Recorded data
______
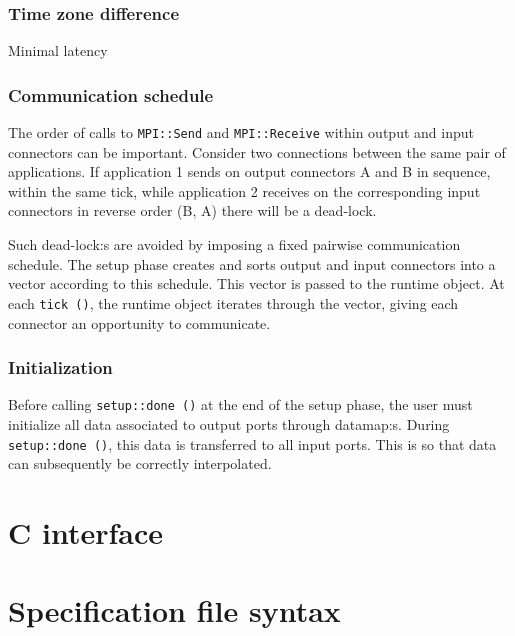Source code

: \documentclass[a4paper]{report}
\begin{document}
\subsection{Time zone difference}

Minimal latency

\subsection{Communication schedule}

The order of calls to \verb|MPI::Send| and \verb|MPI::Receive| within
output and input connectors can be important.  Consider two
connections between the same pair of applications.  If application 1
sends on output connectors A and B in sequence, within the same tick,
while application 2 receives on the corresponding input connectors in
reverse order (B, A) there will be a dead-lock.

Such dead-lock:s are avoided by imposing a fixed pairwise
communication schedule.  The setup phase creates and sorts output and
input connectors into a vector according to this schedule.  This
vector is passed to the runtime object.  At each \verb|tick ()|, the
runtime object iterates through the vector, giving each connector an
opportunity to communicate.

\subsection{Initialization}

Before calling \verb|setup::done ()| at the end of the setup phase,
the user must initialize all data associated to output ports through
datamap:s.  During \verb|setup::done ()|, this data is transferred to
all input ports.  This is so that data can subsequently be correctly
interpolated.

\appendix

\chapter{C interface}

\chapter{Specification file syntax}

\newcommand{\nt}[1]{$<$#1$>$}
\end{document}
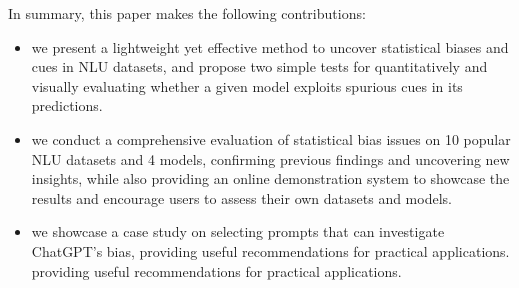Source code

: In summary, this paper makes the following contributions:
\begin{itemize}

\item we present a lightweight yet effective method to uncover statistical biases and cues in NLU datasets, and propose two simple tests for quantitatively and visually evaluating whether a given model exploits spurious cues in its predictions.

\item we conduct a comprehensive evaluation of statistical bias issues on 10 popular NLU datasets and 4 models, confirming previous findings and uncovering new insights, while also providing an online demonstration system to showcase the results and encourage users to assess their own datasets and models.
\item we showcase a case study on selecting prompts that can investigate ChatGPT's bias, 
providing useful recommendations for practical applications.
providing useful recommendations for practical applications. 

\end{itemize}








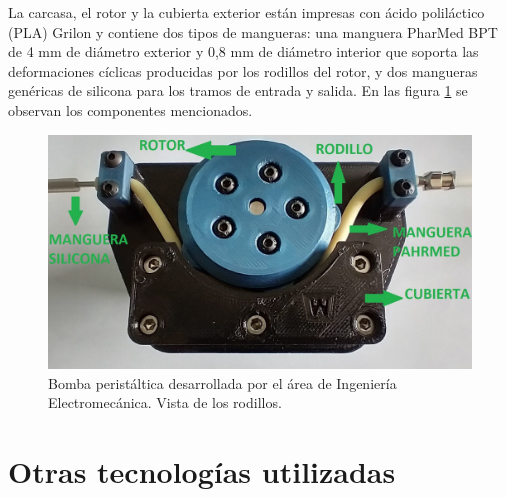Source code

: La carcasa, el rotor y la cubierta exterior están impresas con ácido poliláctico (PLA) Grilon y contiene dos tipos de mangueras: una manguera PharMed BPT de 4 mm de diámetro exterior y 0,8 mm de diámetro interior que soporta las deformaciones cíclicas producidas por los rodillos del rotor, y dos mangueras genéricas de silicona para los tramos de entrada y salida. En las figura \ref{fig:bombaFrente} se observan los componentes mencionados.

\begin{figure}[htbp]
	\centering
	\includegraphics[width=.6\textwidth]{./Figures/bombaFrente.jpg}
	\caption{Bomba peristáltica desarrollada por el área de Ingeniería Electromecánica. Vista de los rodillos.}
	\label{fig:bombaFrente}
\end{figure}





\section{Otras tecnologías utilizadas}

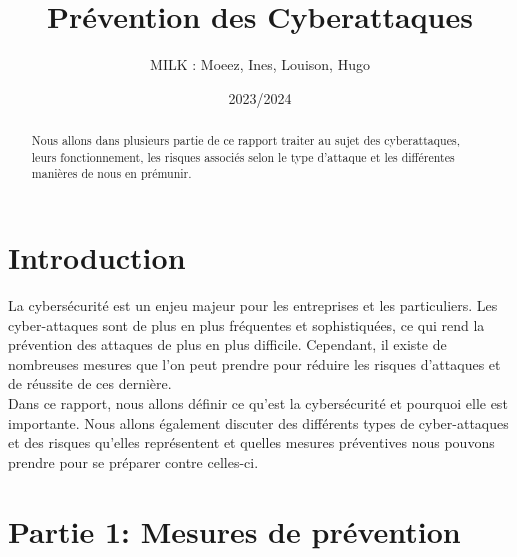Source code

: \documentclass[a4paper,11pt]{article}
\begin{document}
\title{\textbf{\huge{Prévention des Cyberattaques}}}
\author{MILK : Moeez, Ines, Louison, Hugo}
\date{2023/2024}
\maketitle

\def\contentsname{Sommaire}
\tableofcontents

\begin{abstract}
  Nous allons dans plusieurs partie de ce rapport traiter au sujet des cyberattaques, leurs fonctionnement, les risques associés selon le type d'attaque et les dif{\null}férentes manières de nous en prémunir.
\end{abstract}


\section{Introduction}

La cybersécurité est un enjeu majeur pour les entreprises et les particuliers. 
Les cyber-attaques sont de plus en plus fréquentes et sophistiquées, ce qui rend la prévention des attaques de plus en plus dif{\null}f{\null}icile. 
Cependant, il existe de nombreuses mesures que l'on peut prendre pour réduire les risques d'attaques et de réussite de ces dernière.
\\Dans ce rapport, nous allons déf{\null}inir ce qu'est la cybersécurité et pourquoi elle est importante. 
Nous allons également discuter des dif{\null}férents types de cyber-attaques et des risques qu'elles représentent et quelles mesures préventives nous pouvons prendre pour se préparer contre celles-ci.


\section{Partie 1: Mesures de prévention}
\end{document}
______
Your instructions:
Look above for the line holding "Such dead-lock:s are" and the line holding "opportunity to communicate.", then output exactly those two lines and every line between them, nothing more.

The completed task:
Such dead-lock:s are avoided by imposing a fixed pairwise
communication schedule.  The setup phase creates and sorts output and
input connectors into a vector according to this schedule.  This
vector is passed to the runtime object.  At each \verb|tick ()|, the
runtime object iterates through the vector, giving each connector an
opportunity to communicate.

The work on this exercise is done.